The Harrowing of Hell

4 Since therefore Christ suffered in the flesh, arm yourselves also with the same intention (for whoever has suffered in the flesh has finished with sin), 2 so as to live for the rest of your earthly life no longer by human desires but by the will of God. 3 You have already spent enough time in doing what the Gentiles like to do, living in licentiousness, passions, drunkenness, revels, carousing, and lawless idolatry. 4 They are surprised that you no longer join them in the same excesses of dissipation, and so they blaspheme. 5 But they will have to give an accounting to him who stands ready to judge the living and the dead. 6 For this is the reason the gospel was proclaimed even to the dead, so that, though they had been judged in the flesh as everyone is judged, they might live in the spirit as God does.

7 The end of all things is near; therefore be serious and discipline yourselves for the sake of your prayers. 8 Above all, maintain constant love for one another, for love covers a multitude of sins.

1 Peter 4:1-8

This Holy Saturday is celebrated in some traditions as the Harrowing of Hell. I grew up United Methodist. When I joined the Presbyterian Church, I discovered an extra line in the Apostles Creed: “He descended into hell.” I don’t know why it wasn’t in the version that I learned as a kid, nor do I know whether it’s in the UMC liturgy now. Whatever the case may be, ancient Christian teachings include the concept that Jesus went down to the land of the dead, translated as “Hell” in some versions of the Bible and more literally as “Sheol” in others. My understanding is that this was viewed as a sort of holding place, where the dead would wait until the end of the age.

Last fall, I wrote about my views on universal salvation.
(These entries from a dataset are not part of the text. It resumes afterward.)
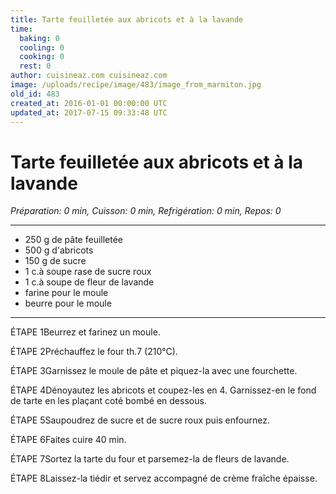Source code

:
 ```yaml
---
title: Tarte feuilletée aux abricots et à la lavande
time:
  baking: 0
  cooling: 0
  cooking: 0
  rest: 0
author: cuisineaz.com cuisineaz.com
image: /uploads/recipe/image/483/image_from_marmiton.jpg
old_id: 483
created_at: 2016-01-01 00:00:00 UTC
updated_at: 2017-07-15 09:33:48 UTC
---
```


# Tarte feuilletée aux abricots et à la lavande

*Préparation: 0 min, Cuisson: 0 min, Refrigération: 0 min, Repos: 0*

---

- 250 g de pâte feuilletée
- 500 g d'abricots
- 150 g de sucre
- 1 c.à soupe rase de sucre roux
- 1 c.à soupe de fleur de lavande
- farine pour le moule
- beurre pour le moule

---

ÉTAPE 1Beurrez et farinez un moule.

ÉTAPE 2Préchauffez le four th.7 (210°C).

ÉTAPE 3Garnissez le moule de pâte et piquez-la avec une fourchette.

ÉTAPE 4Dénoyautez les abricots et coupez-les en 4. Garnissez-en le fond de tarte en les plaçant coté bombé en dessous.

ÉTAPE 5Saupoudrez de sucre et de sucre roux puis enfournez.

ÉTAPE 6Faites cuire 40 min.

ÉTAPE 7Sortez la tarte du four et parsemez-la de fleurs de lavande.

ÉTAPE 8Laissez-la tiédir et servez accompagné de crème fraîche épaisse.
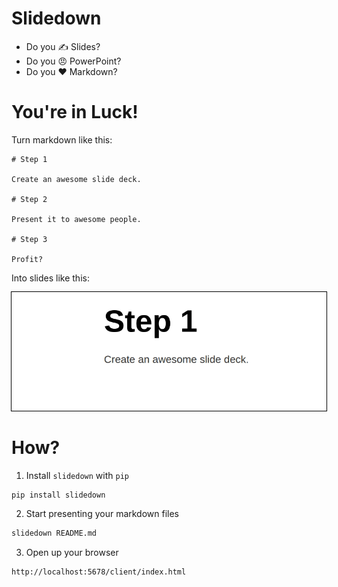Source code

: # Slidedown

- Do you ✍️ Slides?
- Do you 😠 PowerPoint?
- Do you ❤️ Markdown?


# You're in Luck!

Turn markdown like this:

```
# Step 1

Create an awesome slide deck.

# Step 2

Present it to awesome people.

# Step 3

Profit?
```

Into slides like this:

<img
  style="outline: 1px solid black"
  src="https://github.com/rmorshea/slidedown/raw/master/docs/simple-slide-example.gif"
/>

# How?

1. Install `slidedown` with `pip`

```bash
pip install slidedown
```

2. Start presenting your markdown files

```bash
slidedown README.md
```

3. Open up your browser

```
http://localhost:5678/client/index.html
```
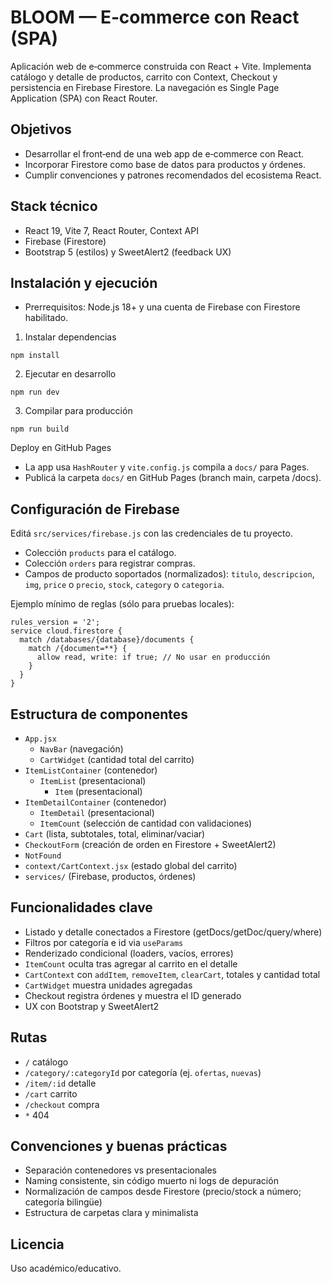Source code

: # BLOOM — E‑commerce con React (SPA)

Aplicación web de e‑commerce construida con React + Vite. Implementa catálogo y detalle de productos, carrito con Context, Checkout y persistencia en Firebase Firestore. La navegación es Single Page Application (SPA) con React Router.

## Objetivos
- Desarrollar el front‑end de una web app de e‑commerce con React.
- Incorporar Firestore como base de datos para productos y órdenes.
- Cumplir convenciones y patrones recomendados del ecosistema React.

## Stack técnico
- React 19, Vite 7, React Router, Context API
- Firebase (Firestore)
- Bootstrap 5 (estilos) y SweetAlert2 (feedback UX)

## Instalación y ejecución
- Prerrequisitos: Node.js 18+ y una cuenta de Firebase con Firestore habilitado.

1) Instalar dependencias
```
npm install
```

2) Ejecutar en desarrollo
```
npm run dev
```

3) Compilar para producción
```
npm run build
```

Deploy en GitHub Pages
- La app usa `HashRouter` y `vite.config.js` compila a `docs/` para Pages.
- Publicá la carpeta `docs/` en GitHub Pages (branch main, carpeta /docs).

## Configuración de Firebase
Editá `src/services/firebase.js` con las credenciales de tu proyecto.
- Colección `products` para el catálogo.
- Colección `orders` para registrar compras.
- Campos de producto soportados (normalizados): `titulo`, `descripcion`, `img`, `price` o `precio`, `stock`, `category` o `categoria`.

Ejemplo mínimo de reglas (sólo para pruebas locales):
```
rules_version = '2';
service cloud.firestore {
  match /databases/{database}/documents {
    match /{document=**} {
      allow read, write: if true; // No usar en producción
    }
  }
}
```

## Estructura de componentes
- `App.jsx`
  - `NavBar` (navegación)
  - `CartWidget` (cantidad total del carrito)
- `ItemListContainer` (contenedor)
  - `ItemList` (presentacional)
    - `Item` (presentacional)
- `ItemDetailContainer` (contenedor)
  - `ItemDetail` (presentacional)
  - `ItemCount` (selección de cantidad con validaciones)
- `Cart` (lista, subtotales, total, eliminar/vaciar)
- `CheckoutForm` (creación de orden en Firestore + SweetAlert2)
- `NotFound`
- `context/CartContext.jsx` (estado global del carrito)
- `services/` (Firebase, productos, órdenes)

## Funcionalidades clave
- Listado y detalle conectados a Firestore (getDocs/getDoc/query/where)
- Filtros por categoría e id via `useParams`
- Renderizado condicional (loaders, vacíos, errores)
- `ItemCount` oculta tras agregar al carrito en el detalle
- `CartContext` con `addItem`, `removeItem`, `clearCart`, totales y cantidad total
- `CartWidget` muestra unidades agregadas
- Checkout registra órdenes y muestra el ID generado
- UX con Bootstrap y SweetAlert2

## Rutas
- `/` catálogo
- `/category/:categoryId` por categoría (ej. `ofertas`, `nuevas`)
- `/item/:id` detalle
- `/cart` carrito
- `/checkout` compra
- `*` 404

## Convenciones y buenas prácticas
- Separación contenedores vs presentacionales
- Naming consistente, sin código muerto ni logs de depuración
- Normalización de campos desde Firestore (precio/stock a número; categoría bilingüe)
- Estructura de carpetas clara y minimalista

## Licencia
Uso académico/educativo.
Since then, I listened to an audiobook of David Bentley Hart’s That All Shall Be Saved. I highly recommend it. I will greatly oversimplify his argument here, or at least my understanding of it.

First, we need to agree on “eternity.” Hart makes a compelling case that ancient Jews and early Christians did not have a conception of an infinitely long time. Rather, they thought in terms of the “present age” and the “age to come.” As the Gospel of Matthew ends, “And remember, I am with you always, to the end of the age.”

Next, we should consider the various teachings of Jesus that seem to imply a sorting process between the righteous and unrighteous. There is also a sense in some parables of a debt that must be repaid. So yes, there seem to be some consequences to our actions in this life.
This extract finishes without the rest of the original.